EXERCISE REQUIREMENTS
Retype, word for word, each line between the lines holding "Использовалась модель атомарного" and "Соответственно, все операции", inclusive, and leave the rest of the data alone.

(EXTRACTED ENTRIES begins)

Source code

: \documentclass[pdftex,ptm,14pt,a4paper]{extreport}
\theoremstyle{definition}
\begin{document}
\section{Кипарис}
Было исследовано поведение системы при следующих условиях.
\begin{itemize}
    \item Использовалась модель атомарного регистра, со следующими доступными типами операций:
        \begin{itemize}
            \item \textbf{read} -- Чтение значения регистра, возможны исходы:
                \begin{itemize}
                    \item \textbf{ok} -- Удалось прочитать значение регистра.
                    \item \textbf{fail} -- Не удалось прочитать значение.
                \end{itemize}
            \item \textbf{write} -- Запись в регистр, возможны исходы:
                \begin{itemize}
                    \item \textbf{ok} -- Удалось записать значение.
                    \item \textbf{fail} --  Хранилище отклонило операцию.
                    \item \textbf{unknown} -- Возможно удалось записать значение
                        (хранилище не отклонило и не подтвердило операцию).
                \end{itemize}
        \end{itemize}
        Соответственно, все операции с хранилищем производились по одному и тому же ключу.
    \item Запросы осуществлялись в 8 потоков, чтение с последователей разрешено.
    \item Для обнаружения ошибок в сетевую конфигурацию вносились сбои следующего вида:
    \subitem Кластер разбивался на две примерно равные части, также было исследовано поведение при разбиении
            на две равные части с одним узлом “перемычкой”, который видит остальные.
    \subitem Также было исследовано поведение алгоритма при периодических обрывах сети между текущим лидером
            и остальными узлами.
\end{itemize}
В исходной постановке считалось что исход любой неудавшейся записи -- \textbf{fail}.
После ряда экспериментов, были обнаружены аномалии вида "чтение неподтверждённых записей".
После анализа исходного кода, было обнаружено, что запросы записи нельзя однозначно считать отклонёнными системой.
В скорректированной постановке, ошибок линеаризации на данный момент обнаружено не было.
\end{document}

(EXTRACTED ENTRIES ends)

WRITTEN SOLUTION
    \item Использовалась модель атомарного регистра, со следующими доступными типами операций:
        \begin{itemize}
            \item \textbf{read} -- Чтение значения регистра, возможны исходы:
                \begin{itemize}
                    \item \textbf{ok} -- Удалось прочитать значение регистра.
                    \item \textbf{fail} -- Не удалось прочитать значение.
                \end{itemize}
            \item \textbf{write} -- Запись в регистр, возможны исходы:
                \begin{itemize}
                    \item \textbf{ok} -- Удалось записать значение.
                    \item \textbf{fail} --  Хранилище отклонило операцию.
                    \item \textbf{unknown} -- Возможно удалось записать значение
                        (хранилище не отклонило и не подтвердило операцию).
                \end{itemize}
        \end{itemize}
        Соответственно, все операции с хранилищем производились по одному и тому же ключу.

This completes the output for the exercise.